Now I like movies...I lean toward 'small' movies, with subtitles is OK too...but quite honestly, I don't really watch older or so called 'classic' movies too often. That may well be my loss I am starting to think, after watch several of Mr. Tracy's movies that I took the opportunity yo Tivo.
What we might tend to forget, in our embrace of the idea that what is new is somehow better, is how very good and very modern these movies often are.

First there were two with his frequent co-star, Katherine Hepburn, Adam's Rib and Without Love. My gosh, how very well written these movies were! What witty, what funny, what smart dialogue these movies had. They really put the writing in many new movies to shame and make them sound so dumbed down. Then there was Captains Courageous, in which Tracy played a Portuguese fisherman on a boat out of Gloucester...a sailing fishing rescues a very spoiled rich boy, played by Freddie Bartholomew, who had fallen off a cruise ship. The boy spends the next two months on the with them before they return to port and of course, comes out learning many lessons about what it means to be a good person. Sounds a bit hokey, but it was really very sweet and quite clever with a very touching ending. Yep, tears were shed.

And the last one I watched was The Seventh Cross, based on a novel of the same name by the German refugee writer Anna Seghers. Set in Nazi Germany of 1936, it is the story of seven men who escape from a concentration camp, and while being hunted down, are often betrayed by those they trust and helped by those you would least expect. Produced in 1944, in the very height of WWII, one would expect it to paint the German people in a very black and white way. But contrary to that expectation, it is really a much more balanced and ultimately hopeful view of the inherent goodness of humanity.
That might be a book worth looking into as well.

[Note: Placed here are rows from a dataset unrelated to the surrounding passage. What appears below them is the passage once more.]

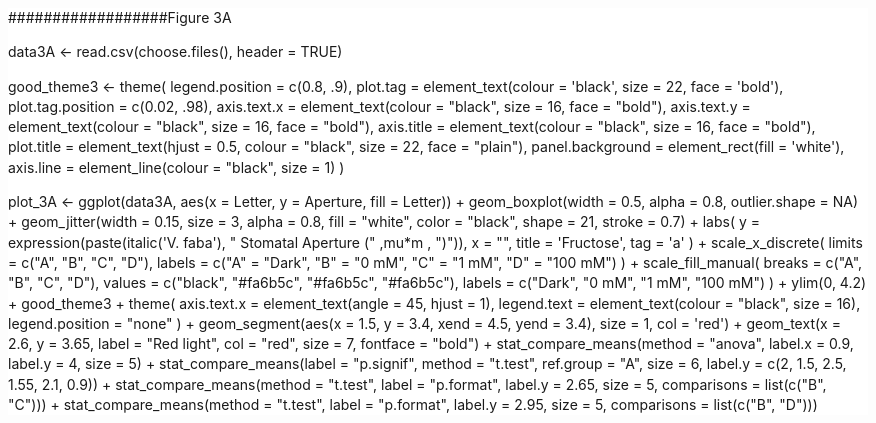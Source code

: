 
##################Figure 3A

data3A <- read.csv(choose.files(), header = TRUE)

good_theme3 <- theme(
  legend.position = c(0.8, .9),
  plot.tag = element_text(colour = 'black', size = 22, face = 'bold'),
  plot.tag.position = c(0.02, .98),
  axis.text.x = element_text(colour = "black", size = 16, face = "bold"),
  axis.text.y = element_text(colour = "black", size = 16, face = "bold"),
  axis.title = element_text(colour = "black", size = 16, face = "bold"),
  plot.title = element_text(hjust = 0.5, colour = "black", size = 22, face = "plain"),
  panel.background = element_rect(fill = 'white'),
  axis.line = element_line(colour = "black", size = 1)
)

plot_3A <- ggplot(data3A, aes(x = Letter, y = Aperture, fill = Letter)) +
  geom_boxplot(width = 0.5, alpha = 0.8, outlier.shape = NA) +
  geom_jitter(width = 0.15, size = 3, alpha = 0.8, fill = "white", color = "black", shape = 21, stroke = 0.7) +
  labs(
    y = expression(paste(italic('V. faba'), " Stomatal Aperture (" ,mu*m , ")")),
    x = "",
    title = 'Fructose',
    tag = 'a'
  ) +
  scale_x_discrete(
    limits = c("A", "B", "C", "D"),
    labels = c("A" = "Dark", "B" = "0 mM", "C" = "1 mM", "D" = "100 mM")
  ) +
  scale_fill_manual(
    breaks = c("A", "B", "C", "D"),
    values = c("black", "#fa6b5c", "#fa6b5c", "#fa6b5c"),
    labels = c("Dark", "0 mM", "1 mM", "100 mM")
  ) +
  ylim(0, 4.2) +
  good_theme3 +
  theme(
    axis.text.x = element_text(angle = 45, hjust = 1),
    legend.text = element_text(colour = "black", size = 16),
    legend.position = "none"
  ) +
  geom_segment(aes(x = 1.5, y = 3.4, xend = 4.5, yend = 3.4), size = 1, col = 'red') +
  geom_text(x = 2.6, y = 3.65, label = "Red light", col = "red", size = 7, fontface = "bold") +
  stat_compare_means(method = "anova", label.x = 0.9, label.y = 4, size = 5) +
  stat_compare_means(label = "p.signif", method = "t.test", ref.group = "A", size = 6, label.y = c(2, 1.5, 2.5, 1.55, 2.1, 0.9)) +
  stat_compare_means(method = "t.test", label = "p.format", label.y = 2.65, size = 5, comparisons = list(c("B", "C"))) +
  stat_compare_means(method = "t.test", label = "p.format", label.y = 2.95, size = 5, comparisons = list(c("B", "D")))
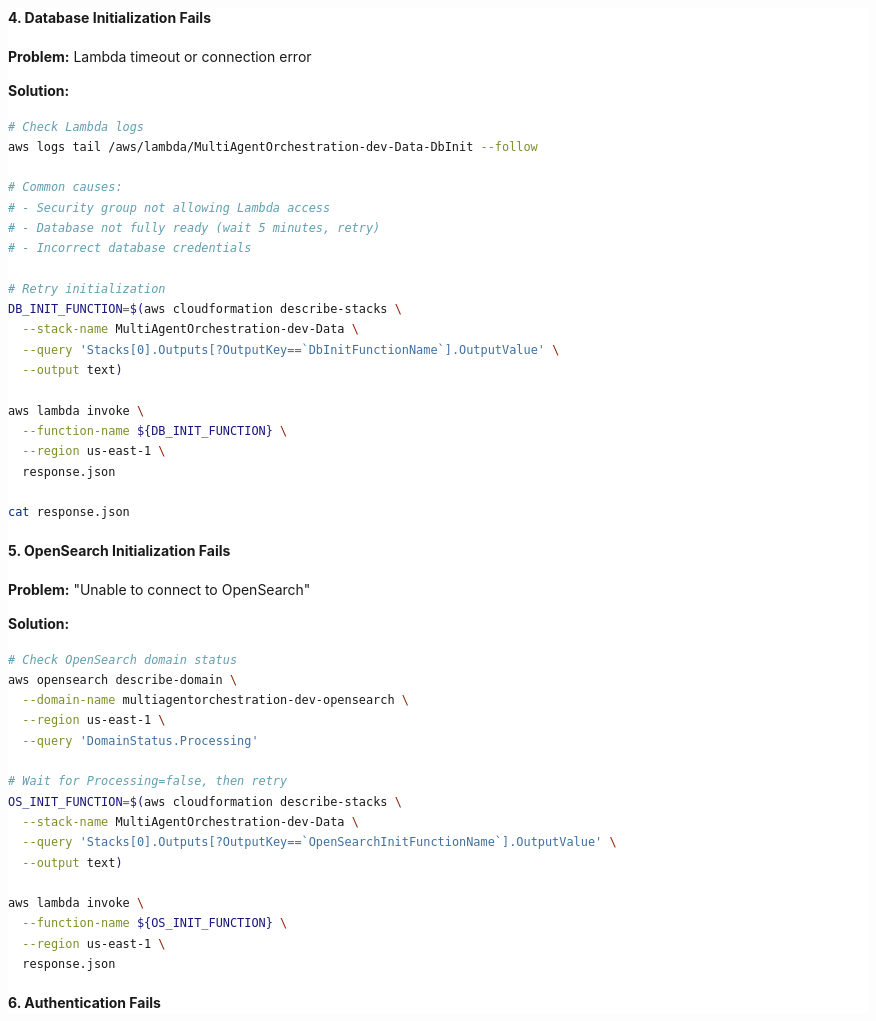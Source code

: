 #### 4. Database Initialization Fails

**Problem:** Lambda timeout or connection error

**Solution:**
```bash
# Check Lambda logs
aws logs tail /aws/lambda/MultiAgentOrchestration-dev-Data-DbInit --follow

# Common causes:
# - Security group not allowing Lambda access
# - Database not fully ready (wait 5 minutes, retry)
# - Incorrect database credentials

# Retry initialization
DB_INIT_FUNCTION=$(aws cloudformation describe-stacks \
  --stack-name MultiAgentOrchestration-dev-Data \
  --query 'Stacks[0].Outputs[?OutputKey==`DbInitFunctionName`].OutputValue' \
  --output text)

aws lambda invoke \
  --function-name ${DB_INIT_FUNCTION} \
  --region us-east-1 \
  response.json

cat response.json
```

#### 5. OpenSearch Initialization Fails

**Problem:** "Unable to connect to OpenSearch"

**Solution:**
```bash
# Check OpenSearch domain status
aws opensearch describe-domain \
  --domain-name multiagentorchestration-dev-opensearch \
  --region us-east-1 \
  --query 'DomainStatus.Processing'

# Wait for Processing=false, then retry
OS_INIT_FUNCTION=$(aws cloudformation describe-stacks \
  --stack-name MultiAgentOrchestration-dev-Data \
  --query 'Stacks[0].Outputs[?OutputKey==`OpenSearchInitFunctionName`].OutputValue' \
  --output text)

aws lambda invoke \
  --function-name ${OS_INIT_FUNCTION} \
  --region us-east-1 \
  response.json
```

#### 6. Authentication Fails
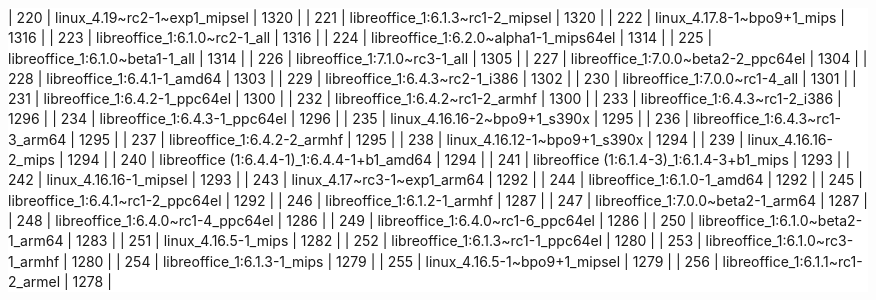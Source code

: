 | 220 |               linux_4.19~rc2-1~exp1_mipsel              |    1320    |
| 221 |             libreoffice_1:6.1.3~rc1-2_mipsel            |    1320    |
| 222 |                linux_4.17.8-1~bpo9+1_mips               |    1316    |
| 223 |              libreoffice_1:6.1.0~rc2-1_all              |    1316    |
| 224 |          libreoffice_1:6.2.0~alpha1-1_mips64el          |    1314    |
| 225 |             libreoffice_1:6.1.0~beta1-1_all             |    1314    |
| 226 |              libreoffice_1:7.1.0~rc3-1_all              |    1305    |
| 227 |           libreoffice_1:7.0.0~beta2-2_ppc64el           |    1304    |
| 228 |               libreoffice_1:6.4.1-1_amd64               |    1303    |
| 229 |              libreoffice_1:6.4.3~rc2-1_i386             |    1302    |
| 230 |              libreoffice_1:7.0.0~rc1-4_all              |    1301    |
| 231 |              libreoffice_1:6.4.2-1_ppc64el              |    1300    |
| 232 |             libreoffice_1:6.4.2~rc1-2_armhf             |    1300    |
| 233 |              libreoffice_1:6.4.3~rc1-2_i386             |    1296    |
| 234 |              libreoffice_1:6.4.3-1_ppc64el              |    1296    |
| 235 |               linux_4.16.16-2~bpo9+1_s390x              |    1295    |
| 236 |             libreoffice_1:6.4.3~rc1-3_arm64             |    1295    |
| 237 |               libreoffice_1:6.4.2-2_armhf               |    1295    |
| 238 |               linux_4.16.12-1~bpo9+1_s390x              |    1294    |
| 239 |                   linux_4.16.16-2_mips                  |    1294    |
| 240 |        libreoffice (1:6.4.4-1)_1:6.4.4-1+b1_amd64       |    1294    |
| 241 |        libreoffice (1:6.1.4-3)_1:6.1.4-3+b1_mips        |    1293    |
| 242 |                  linux_4.16.16-1_mipsel                 |    1293    |
| 243 |               linux_4.17~rc3-1~exp1_arm64               |    1292    |
| 244 |               libreoffice_1:6.1.0-1_amd64               |    1292    |
| 245 |            libreoffice_1:6.4.1~rc1-2_ppc64el            |    1292    |
| 246 |               libreoffice_1:6.1.2-1_armhf               |    1287    |
| 247 |            libreoffice_1:7.0.0~beta2-1_arm64            |    1287    |
| 248 |            libreoffice_1:6.4.0~rc1-4_ppc64el            |    1286    |
| 249 |            libreoffice_1:6.4.0~rc1-6_ppc64el            |    1286    |
| 250 |            libreoffice_1:6.1.0~beta2-1_arm64            |    1283    |
| 251 |                   linux_4.16.5-1_mips                   |    1282    |
| 252 |            libreoffice_1:6.1.3~rc1-1_ppc64el            |    1280    |
| 253 |             libreoffice_1:6.1.0~rc3-1_armhf             |    1280    |
| 254 |                libreoffice_1:6.1.3-1_mips               |    1279    |
| 255 |               linux_4.16.5-1~bpo9+1_mipsel              |    1279    |
| 256 |             libreoffice_1:6.1.1~rc1-2_armel             |    1278    |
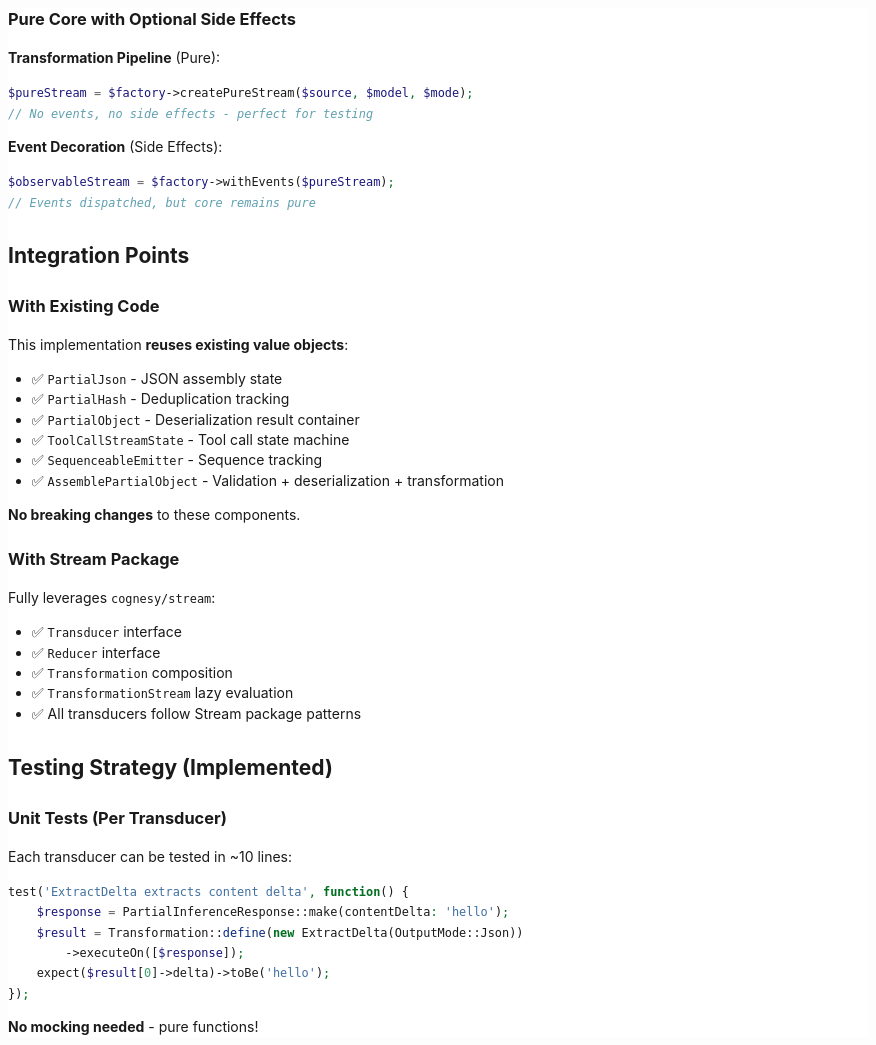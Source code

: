 ### Pure Core with Optional Side Effects

**Transformation Pipeline** (Pure):
```php
$pureStream = $factory->createPureStream($source, $model, $mode);
// No events, no side effects - perfect for testing
```

**Event Decoration** (Side Effects):
```php
$observableStream = $factory->withEvents($pureStream);
// Events dispatched, but core remains pure
```

## Integration Points

### With Existing Code

This implementation **reuses existing value objects**:
- ✅ `PartialJson` - JSON assembly state
- ✅ `PartialHash` - Deduplication tracking
- ✅ `PartialObject` - Deserialization result container
- ✅ `ToolCallStreamState` - Tool call state machine
- ✅ `SequenceableEmitter` - Sequence tracking
- ✅ `AssemblePartialObject` - Validation + deserialization + transformation

**No breaking changes** to these components.

### With Stream Package

Fully leverages `cognesy/stream`:
- ✅ `Transducer` interface
- ✅ `Reducer` interface
- ✅ `Transformation` composition
- ✅ `TransformationStream` lazy evaluation
- ✅ All transducers follow Stream package patterns

## Testing Strategy (Implemented)

### Unit Tests (Per Transducer)

Each transducer can be tested in ~10 lines:

```php
test('ExtractDelta extracts content delta', function() {
    $response = PartialInferenceResponse::make(contentDelta: 'hello');
    $result = Transformation::define(new ExtractDelta(OutputMode::Json))
        ->executeOn([$response]);
    expect($result[0]->delta)->toBe('hello');
});
```

**No mocking needed** - pure functions!
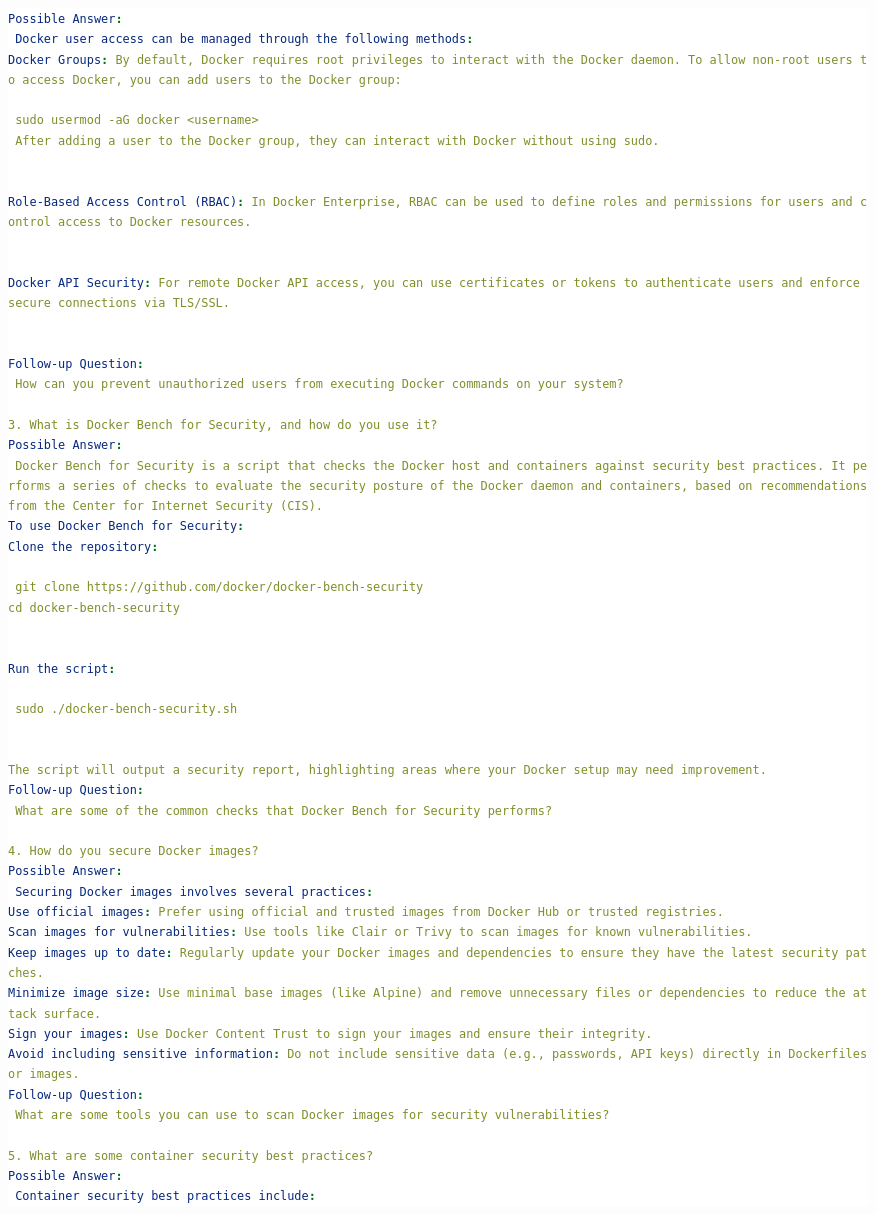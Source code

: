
 ```yaml
Possible Answer:
 Docker user access can be managed through the following methods:
Docker Groups: By default, Docker requires root privileges to interact with the Docker daemon. To allow non-root users to access Docker, you can add users to the Docker group:

 sudo usermod -aG docker <username>
 After adding a user to the Docker group, they can interact with Docker without using sudo.


Role-Based Access Control (RBAC): In Docker Enterprise, RBAC can be used to define roles and permissions for users and control access to Docker resources.


Docker API Security: For remote Docker API access, you can use certificates or tokens to authenticate users and enforce secure connections via TLS/SSL.


Follow-up Question:
 How can you prevent unauthorized users from executing Docker commands on your system?

3. What is Docker Bench for Security, and how do you use it?
Possible Answer:
 Docker Bench for Security is a script that checks the Docker host and containers against security best practices. It performs a series of checks to evaluate the security posture of the Docker daemon and containers, based on recommendations from the Center for Internet Security (CIS).
To use Docker Bench for Security:
Clone the repository:

 git clone https://github.com/docker/docker-bench-security
cd docker-bench-security


Run the script:

 sudo ./docker-bench-security.sh


The script will output a security report, highlighting areas where your Docker setup may need improvement.
Follow-up Question:
 What are some of the common checks that Docker Bench for Security performs?

4. How do you secure Docker images?
Possible Answer:
 Securing Docker images involves several practices:
Use official images: Prefer using official and trusted images from Docker Hub or trusted registries.
Scan images for vulnerabilities: Use tools like Clair or Trivy to scan images for known vulnerabilities.
Keep images up to date: Regularly update your Docker images and dependencies to ensure they have the latest security patches.
Minimize image size: Use minimal base images (like Alpine) and remove unnecessary files or dependencies to reduce the attack surface.
Sign your images: Use Docker Content Trust to sign your images and ensure their integrity.
Avoid including sensitive information: Do not include sensitive data (e.g., passwords, API keys) directly in Dockerfiles or images.
Follow-up Question:
 What are some tools you can use to scan Docker images for security vulnerabilities?

5. What are some container security best practices?
Possible Answer:
 Container security best practices include:
```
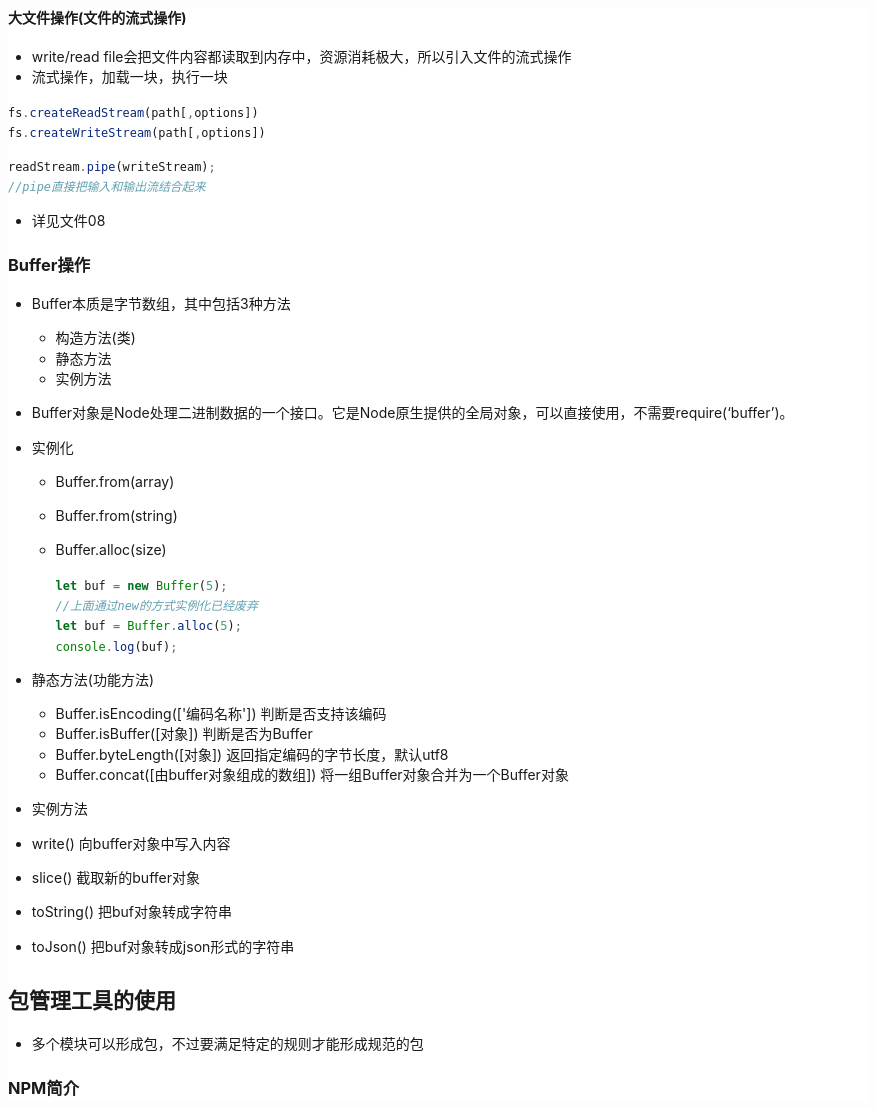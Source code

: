 #### 大文件操作(文件的流式操作)

- write/read file会把文件内容都读取到内存中，资源消耗极大，所以引入文件的流式操作    
- 流式操作，加载一块，执行一块   

```js
fs.createReadStream(path[,options])
fs.createWriteStream(path[,options])
```

```js
readStream.pipe(writeStream);
//pipe直接把输入和输出流结合起来
```



- 详见文件08

### Buffer操作

- Buffer本质是字节数组，其中包括3种方法
  - 构造方法(类)
  - 静态方法
  - 实例方法

- Buffer对象是Node处理二进制数据的一个接口。它是Node原生提供的全局对象，可以直接使用，不需要require(‘buffer’)。
- 实例化
  - Buffer.from(array)
  
  - Buffer.from(string)
  
  - Buffer.alloc(size)
  
    ```js
    let buf = new Buffer(5);
    //上面通过new的方式实例化已经废弃
    let buf = Buffer.alloc(5);
    console.log(buf);
    ```

- 静态方法(功能方法)
  - Buffer.isEncoding(['编码名称']) 判断是否支持该编码
  - Buffer.isBuffer([对象]) 判断是否为Buffer
  - Buffer.byteLength([对象]) 返回指定编码的字节长度，默认utf8
  - Buffer.concat([由buffer对象组成的数组]) 将一组Buffer对象合并为一个Buffer对象
- 实例方法
- write() 向buffer对象中写入内容
- slice() 截取新的buffer对象
- toString() 把buf对象转成字符串
- toJson() 把buf对象转成json形式的字符串

## 包管理工具的使用

- 多个模块可以形成包，不过要满足特定的规则才能形成规范的包

### NPM简介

I will leave you and my brief homage to the films of Spenser Tracy, with a quote from Without Love that I thought was particularly good. Hepburn and Tracy are married in the movie, but a marriage in name only, in an attempt to help the war effort..well, you have to watch the movie maybe to get it. But of course, they start to fall in love and when Hepburn's character almost considers a dalliance with a handsome friend, she realizes that she actually loves her husband and confesses her almost 'fall'. Tracy's character responds...

“You're not the falling type. You're like the tower of Pisa. You may have certain leanings but you always remain upright.”